3.2 Quaternion Harmony Search
The proposed approach aims at mapping the problem of optimizing variables in the Euclidean space to the quaternions space. As aforementioned, the idea is to obtain smoother representations of the fitness landscape, thus making the problem easier to handle.
In the standard Harmony Search, each harmony \(\varvec{\phi }_i\in \mathfrak {R}^M\), \(i=1,2,\ldots ,N\) is modeled as an array containing M variables to be optimized, such that \(\phi _{ij}\in \mathfrak {R}\). In QHS, each decision variable j is now represented by a quaternion \(q_j\in \mathfrak {R}^4\), such that each harmony can be seen as a matrix \(\varvec{\phi }'_i\in \mathfrak {R}^{4\times N}\). Therefore, each harmony is no longer an array of decision variables, but a matrix instead.
However, we can map each quaternion to a real-valued number in order to use standard HS. Basically, one has to compute \(\phi _{ij}=N(\phi '_{ij})\), \(i=1,2\ldots ,N\) and \(j=1,2,\ldots ,M\).
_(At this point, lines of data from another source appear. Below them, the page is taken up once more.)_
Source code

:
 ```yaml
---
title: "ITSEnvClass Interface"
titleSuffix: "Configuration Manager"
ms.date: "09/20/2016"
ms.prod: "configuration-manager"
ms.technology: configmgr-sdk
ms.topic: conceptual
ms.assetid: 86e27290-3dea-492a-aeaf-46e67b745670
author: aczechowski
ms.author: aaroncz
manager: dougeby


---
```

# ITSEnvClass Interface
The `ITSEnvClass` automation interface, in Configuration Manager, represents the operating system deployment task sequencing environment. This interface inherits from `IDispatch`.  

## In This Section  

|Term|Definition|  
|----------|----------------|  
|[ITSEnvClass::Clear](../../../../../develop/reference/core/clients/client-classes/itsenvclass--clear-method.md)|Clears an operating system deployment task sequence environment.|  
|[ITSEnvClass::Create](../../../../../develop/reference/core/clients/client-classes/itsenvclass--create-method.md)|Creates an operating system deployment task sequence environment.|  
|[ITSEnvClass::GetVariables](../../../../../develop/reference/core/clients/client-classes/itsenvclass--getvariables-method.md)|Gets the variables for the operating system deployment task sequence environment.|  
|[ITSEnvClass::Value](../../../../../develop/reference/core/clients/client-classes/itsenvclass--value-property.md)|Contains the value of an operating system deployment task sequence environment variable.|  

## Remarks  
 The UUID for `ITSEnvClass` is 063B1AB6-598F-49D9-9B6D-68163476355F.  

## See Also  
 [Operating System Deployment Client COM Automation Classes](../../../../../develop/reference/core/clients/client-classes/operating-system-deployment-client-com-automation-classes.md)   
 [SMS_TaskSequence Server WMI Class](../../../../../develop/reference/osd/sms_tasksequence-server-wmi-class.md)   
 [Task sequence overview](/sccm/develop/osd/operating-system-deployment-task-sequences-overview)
Further, the standard HS procedure can be executed as usual. But note the optimization process is conducted at quaternion level, which means QHS aims finding the quaternions for each decision variable such that their norm values minimizes the fitness function. An ordinary HS aims at learning values for each decision variable that minimizes the fitness function.
4 Methodology
In this section, we present the methodology employed in this work to validate the proposed approach. The next sections describe the techniques used for comparison purposes, benchmark functions and the statistical analysis.
4.1 Functions
The benchmark functions used in the experiments are the following:
-
Sphere Function:
\(f(x,y) = x^2 + y^2\)
The minimum is \(f(0,0) = 0\), and the domain is
\(-\infty< x,y < \infty \).
-
Ackley’s Function:
\(f(x,y) = -20e^{(-0.2 \sqrt{0.5 (x^2 + y^2)})} -e^{(0.5(cos(2 \pi x) + cos(2 \pi y) ))} + e + 20\)
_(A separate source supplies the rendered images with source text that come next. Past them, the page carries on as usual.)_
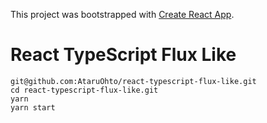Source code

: This project was bootstrapped with [Create React App](https://github.com/facebookincubator/create-react-app).

# React TypeScript Flux Like

```
git@github.com:AtaruOhto/react-typescript-flux-like.git
cd react-typescript-flux-like.git
yarn
yarn start
```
The minimum is \(f(0,0) = 0\), and the domain is \(-5 \le x,y \le 5\).
-
Rosenbrock’s Function:
\(f(x,y) = 100 \left( y - x^{2}\right) ^{2} + \left( x - 1\right) ^{2}\)
The minimum is \(f(1,1) = 0\), and the domain is
\(-\infty< x,y < \infty \).
-
Beale’s Function:
\( f(x,y) = \left( 1.5 - x + xy \right) ^{2} + \left( 2.25 - x + x y^{2}\right) ^{2} + \left( 2.625 - x+ xy^{3}\right) ^{2}\)
The minimum is \(f(3,0.5) = 0\), and the domain is \(-4.5< x,y < 4.5\).
-
Matyas Function:
\(f(x,y) = 0.26 \left( x^{2} + y^{2}\right) - 0.48 xy\)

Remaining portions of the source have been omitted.